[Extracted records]
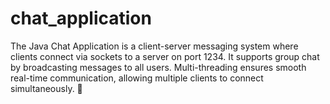 # chat_application
The Java Chat Application is a client-server messaging system where clients connect via sockets to a server on port 1234. It supports group chat by broadcasting messages to all users. Multi-threading ensures smooth real-time communication, allowing multiple clients to connect simultaneously. 🚀
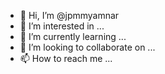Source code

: - 👋 Hi, I’m @jpmmyamnar
- 👀 I’m interested in ...
- 🌱 I’m currently learning ...
- 💞️ I’m looking to collaborate on ...
- 📫 How to reach me ...

<!---
jpmmyamnar/jpmmyamnar is a ✨ special ✨ repository because its `README.md` (this file) appears on your GitHub profile.
You can click the Preview link to take a look at your changes.
--->
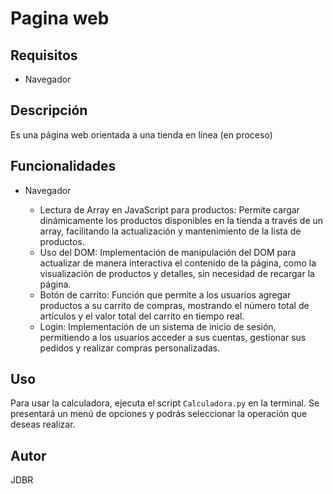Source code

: # Pagina web

## **Requisitos**
  - Navegador

## Descripción

Es una página web orientada a una tienda en línea (en proceso)

## Funcionalidades
- Navegador

  - Lectura de Array en JavaScript para productos: Permite cargar dinámicamente los productos disponibles en la tienda a través de un array, facilitando la actualización y mantenimiento de la lista de productos.
  - Uso del DOM: Implementación de manipulación del DOM para actualizar de manera interactiva el contenido de la página, como la visualización de productos y detalles, sin necesidad de recargar la página.
  - Botón de carrito: Función que permite a los usuarios agregar productos a su carrito de compras, mostrando el número total de artículos y el valor total del carrito en tiempo real.
  - Login: Implementación de un sistema de inicio de sesión, permitiendo a los usuarios acceder a sus cuentas, gestionar sus pedidos y realizar compras personalizadas.
 

## Uso

Para usar la calculadora, ejecuta el script `Calculadora.py` en la terminal. Se presentará un menú de opciones y podrás seleccionar la operación que deseas realizar.


## Autor
JDBR


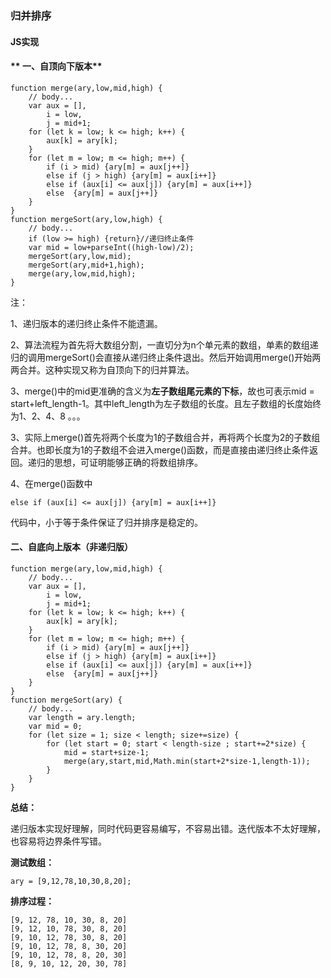 ### **归并排序**
#### **JS实现**
#### ** 一、自顶向下版本**

	function merge(ary,low,mid,high) {
		// body...
		var aux = [],
			i = low,
			j = mid+1;
		for (let k = low; k <= high; k++) {
			aux[k] = ary[k];
		}
		for (let m = low; m <= high; m++) {
			if (i > mid) {ary[m] = aux[j++]}
			else if (j > high) {ary[m] = aux[i++]}
			else if (aux[i] <= aux[j]) {ary[m] = aux[i++]}
			else  {ary[m] = aux[j++]}
		}
	}
	function mergeSort(ary,low,high) {
		// body...
		if (low >= high) {return}//递归终止条件
		var mid = low+parseInt((high-low)/2);
		mergeSort(ary,low,mid);
		mergeSort(ary,mid+1,high);
		merge(ary,low,mid,high);
	}

注：

1、递归版本的递归终止条件不能遗漏。

2、算法流程为首先将大数组分割，一直切分为n个单元素的数组，单素的数组递归的调用mergeSort()会直接从递归终止条件退出。然后开始调用merge()开始两两合并。这种实现又称为自顶向下的归并算法。

3、merge()中的mid更准确的含义为**左子数组尾元素的下标**，故也可表示mid = start+left_length-1。其中left_length为左子数组的长度。且左子数组的长度始终为1、2、4、8
。。。

3、实际上merge()首先将两个长度为1的子数组合并，再将两个长度为2的子数组合并。也即长度为1的子数组不会进入merge()函数，而是直接由递归终止条件返回。递归的思想，可证明能够正确的将数组排序。

4、在merge()函数中

    else if (aux[i] <= aux[j]) {ary[m] = aux[i++]}
代码中，小于等于条件保证了归并排序是稳定的。

#### **二、自底向上版本（非递归版）**

	function merge(ary,low,mid,high) {
		// body...
		var aux = [],
			i = low,
			j = mid+1;
		for (let k = low; k <= high; k++) {
			aux[k] = ary[k];
		}
		for (let m = low; m <= high; m++) {
			if (i > mid) {ary[m] = aux[j++]}
			else if (j > high) {ary[m] = aux[i++]}
			else if (aux[i] <= aux[j]) {ary[m] = aux[i++]}
			else  {ary[m] = aux[j++]}
		}
	}
	function mergeSort(ary) {
		// body...
		var length = ary.length;
		var mid = 0;
		for (let size = 1; size < length; size+=size) {
			for (let start = 0; start < length-size ; start+=2*size) {
				mid = start+size-1;
				merge(ary,start,mid,Math.min(start+2*size-1,length-1));
			}
		}
	}

**总结：**

递归版本实现好理解，同时代码更容易编写，不容易出错。迭代版本不太好理解，也容易将边界条件写错。

**测试数组：**

	ary = [9,12,78,10,30,8,20];
**排序过程：**

	[9, 12, 78, 10, 30, 8, 20]
	[9, 12, 10, 78, 30, 8, 20]
	[9, 10, 12, 78, 30, 8, 20]
	[9, 10, 12, 78, 8, 30, 20]
	[9, 10, 12, 78, 8, 20, 30]
	[8, 9, 10, 12, 20, 30, 78]
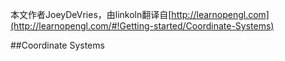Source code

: 本文作者JoeyDeVries，由linkoln翻译自[http://learnopengl.com](http://learnopengl.com/#!Getting-started/Coordinate-Systems)

##Coordinate Systems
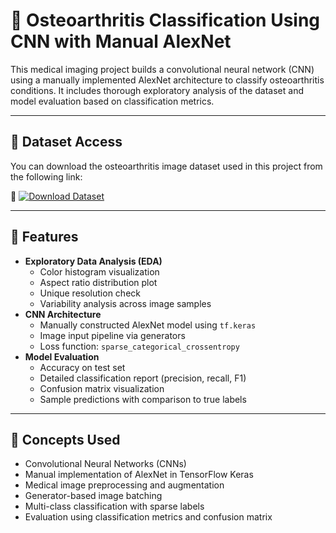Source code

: # 🩻 Osteoarthritis Classification Using CNN with Manual AlexNet

This medical imaging project builds a convolutional neural network (CNN) using a manually implemented AlexNet architecture to classify osteoarthritis conditions. It includes thorough exploratory analysis of the dataset and model evaluation based on classification metrics.

---

## 🔗 Dataset Access

You can download the osteoarthritis image dataset used in this project from the following link:

📁 [![Download Dataset](https://img.shields.io/badge/Download%20Dataset-blue?style=for-the-badge)](https://drive.google.com/file/d/1gx_UNYY6zc6RorZTSAagRQc_yZXfzBoC/view?usp=sharing)

---

## 🔧 Features

- **Exploratory Data Analysis (EDA)**
  - Color histogram visualization
  - Aspect ratio distribution plot
  - Unique resolution check
  - Variability analysis across image samples
- **CNN Architecture**
  - Manually constructed AlexNet model using `tf.keras`
  - Image input pipeline via generators
  - Loss function: `sparse_categorical_crossentropy`
- **Model Evaluation**
  - Accuracy on test set
  - Detailed classification report (precision, recall, F1)
  - Confusion matrix visualization
  - Sample predictions with comparison to true labels

---

## 🧠 Concepts Used

- Convolutional Neural Networks (CNNs)
- Manual implementation of AlexNet in TensorFlow Keras
- Medical image preprocessing and augmentation
- Generator-based image batching
- Multi-class classification with sparse labels
- Evaluation using classification metrics and confusion matrix
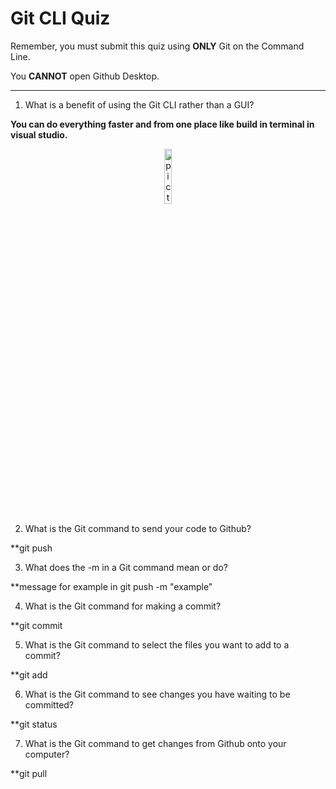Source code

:# Git CLI Quiz

Remember, you must submit this quiz using __ONLY__ Git on the Command Line. 

You __CANNOT__ open Github Desktop.

---

1. What is a benefit of using the Git CLI rather than a GUI?

<b>You can do everything faster and from one place like build in terminal in visual studio.</b>
<p align="center">
<img width="15%" height="15%" src="https://resizing.flixster.com/W1O-1-_iQu64GfDa97A36baw1No=/206x305/v2/https://flxt.tmsimg.com/assets/p8119439_p_v10_aa.jpg" alt="picture from https://www.rottentomatoes.com/m/faster_2010">
</p>

2. What is the Git command to send your code to Github?

**git push <options>

3. What does the -m in a Git command mean or do?

**message for example in git push -m "example"

4. What is the Git command for making a commit?

**git commit <options> 

5. What is the Git command to select the files you want to add to a commit?

**git add <options>

6. What is the Git command to see changes you have waiting to be committed?

**git status

7. What is the Git command to get changes from Github onto your computer?

**git pull <options>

# [Task directions]
The reply should reproduce every entry above word for word and contain no pictures.

# [Final answer]
 # chat_application
The Java Chat Application is a client-server messaging system where clients connect via sockets to a server on port 1234. It supports group chat by broadcasting messages to all users. Multi-threading ensures smooth real-time communication, allowing multiple clients to connect simultaneously. 🚀
Source code

: - 👋 Hi, I’m @jpmmyamnar
- 👀 I’m interested in ...
- 🌱 I’m currently learning ...
- 💞️ I’m looking to collaborate on ...
- 📫 How to reach me ...

<!---
jpmmyamnar/jpmmyamnar is a ✨ special ✨ repository because its `README.md` (this file) appears on your GitHub profile.
You can click the Preview link to take a look at your changes.
--->
Source code

: # Pagina web

## **Requisitos**
  - Navegador

## Descripción

Es una página web orientada a una tienda en línea (en proceso)

## Funcionalidades
- Navegador

  - Lectura de Array en JavaScript para productos: Permite cargar dinámicamente los productos disponibles en la tienda a través de un array, facilitando la actualización y mantenimiento de la lista de productos.
  - Uso del DOM: Implementación de manipulación del DOM para actualizar de manera interactiva el contenido de la página, como la visualización de productos y detalles, sin necesidad de recargar la página.
  - Botón de carrito: Función que permite a los usuarios agregar productos a su carrito de compras, mostrando el número total de artículos y el valor total del carrito en tiempo real.
  - Login: Implementación de un sistema de inicio de sesión, permitiendo a los usuarios acceder a sus cuentas, gestionar sus pedidos y realizar compras personalizadas.
 

## Uso

Para usar la calculadora, ejecuta el script `Calculadora.py` en la terminal. Se presentará un menú de opciones y podrás seleccionar la operación que deseas realizar.


## Autor
JDBR


 ### **归并排序**
#### **JS实现**
#### ** 一、自顶向下版本**

	function merge(ary,low,mid,high) {
		// body...
		var aux = [],
			i = low,
			j = mid+1;
		for (let k = low; k <= high; k++) {
			aux[k] = ary[k];
		}
		for (let m = low; m <= high; m++) {
			if (i > mid) {ary[m] = aux[j++]}
			else if (j > high) {ary[m] = aux[i++]}
			else if (aux[i] <= aux[j]) {ary[m] = aux[i++]}
			else  {ary[m] = aux[j++]}
		}
	}
	function mergeSort(ary,low,high) {
		// body...
		if (low >= high) {return}//递归终止条件
		var mid = low+parseInt((high-low)/2);
		mergeSort(ary,low,mid);
		mergeSort(ary,mid+1,high);
		merge(ary,low,mid,high);
	}

注：

1、递归版本的递归终止条件不能遗漏。

2、算法流程为首先将大数组分割，一直切分为n个单元素的数组，单素的数组递归的调用mergeSort()会直接从递归终止条件退出。然后开始调用merge()开始两两合并。这种实现又称为自顶向下的归并算法。

3、merge()中的mid更准确的含义为**左子数组尾元素的下标**，故也可表示mid = start+left_length-1。其中left_length为左子数组的长度。且左子数组的长度始终为1、2、4、8
。。。

3、实际上merge()首先将两个长度为1的子数组合并，再将两个长度为2的子数组合并。也即长度为1的子数组不会进入merge()函数，而是直接由递归终止条件返回。递归的思想，可证明能够正确的将数组排序。

4、在merge()函数中

    else if (aux[i] <= aux[j]) {ary[m] = aux[i++]}
代码中，小于等于条件保证了归并排序是稳定的。

#### **二、自底向上版本（非递归版）**

	function merge(ary,low,mid,high) {
		// body...
		var aux = [],
			i = low,
			j = mid+1;
		for (let k = low; k <= high; k++) {
			aux[k] = ary[k];
		}
		for (let m = low; m <= high; m++) {
			if (i > mid) {ary[m] = aux[j++]}
			else if (j > high) {ary[m] = aux[i++]}
			else if (aux[i] <= aux[j]) {ary[m] = aux[i++]}
			else  {ary[m] = aux[j++]}
		}
	}
	function mergeSort(ary) {
		// body...
		var length = ary.length;
		var mid = 0;
		for (let size = 1; size < length; size+=size) {
			for (let start = 0; start < length-size ; start+=2*size) {
				mid = start+size-1;
				merge(ary,start,mid,Math.min(start+2*size-1,length-1));
			}
		}
	}

**总结：**

递归版本实现好理解，同时代码更容易编写，不容易出错。迭代版本不太好理解，也容易将边界条件写错。

**测试数组：**

	ary = [9,12,78,10,30,8,20];
**排序过程：**

	[9, 12, 78, 10, 30, 8, 20]
	[9, 12, 10, 78, 30, 8, 20]
	[9, 10, 12, 78, 30, 8, 20]
	[9, 10, 12, 78, 8, 30, 20]
	[9, 10, 12, 78, 8, 20, 30]
	[8, 9, 10, 12, 20, 30, 78]
Source code

: 本文作者JoeyDeVries，由linkoln翻译自[http://learnopengl.com](http://learnopengl.com/#!Getting-started/Coordinate-Systems)

##Coordinate Systems
Source code

: # 🩻 Osteoarthritis Classification Using CNN with Manual AlexNet

This medical imaging project builds a convolutional neural network (CNN) using a manually implemented AlexNet architecture to classify osteoarthritis conditions. It includes thorough exploratory analysis of the dataset and model evaluation based on classification metrics.

---

## 🔗 Dataset Access

You can download the osteoarthritis image dataset used in this project from the following link:

📁 [![Download Dataset](https://img.shields.io/badge/Download%20Dataset-blue?style=for-the-badge)](https://drive.google.com/file/d/1gx_UNYY6zc6RorZTSAagRQc_yZXfzBoC/view?usp=sharing)

---

## 🔧 Features

- **Exploratory Data Analysis (EDA)**
  - Color histogram visualization
  - Aspect ratio distribution plot
  - Unique resolution check
  - Variability analysis across image samples
- **CNN Architecture**
  - Manually constructed AlexNet model using `tf.keras`
  - Image input pipeline via generators
  - Loss function: `sparse_categorical_crossentropy`
- **Model Evaluation**
  - Accuracy on test set
  - Detailed classification report (precision, recall, F1)
  - Confusion matrix visualization
  - Sample predictions with comparison to true labels

---

## 🧠 Concepts Used

- Convolutional Neural Networks (CNNs)
- Manual implementation of AlexNet in TensorFlow Keras
- Medical image preprocessing and augmentation
- Generator-based image batching
- Multi-class classification with sparse labels
- Evaluation using classification metrics and confusion matrix
Source code

:# Git CLI Quiz

Remember, you must submit this quiz using __ONLY__ Git on the Command Line. 

You __CANNOT__ open Github Desktop.

---

1. What is a benefit of using the Git CLI rather than a GUI?

<b>You can do everything faster and from one place like build in terminal in visual studio.</b>
<p align="center">
<img width="15%" height="15%" src="https://resizing.flixster.com/W1O-1-_iQu64GfDa97A36baw1No=/206x305/v2/https://flxt.tmsimg.com/assets/p8119439_p_v10_aa.jpg" alt="picture from https://www.rottentomatoes.com/m/faster_2010">
</p>

2. What is the Git command to send your code to Github?

**git push <options>

3. What does the -m in a Git command mean or do?

**message for example in git push -m "example"

4. What is the Git command for making a commit?

**git commit <options> 

5. What is the Git command to select the files you want to add to a commit?

**git add <options>

6. What is the Git command to see changes you have waiting to be committed?

**git status

7. What is the Git command to get changes from Github onto your computer?

**git pull <options>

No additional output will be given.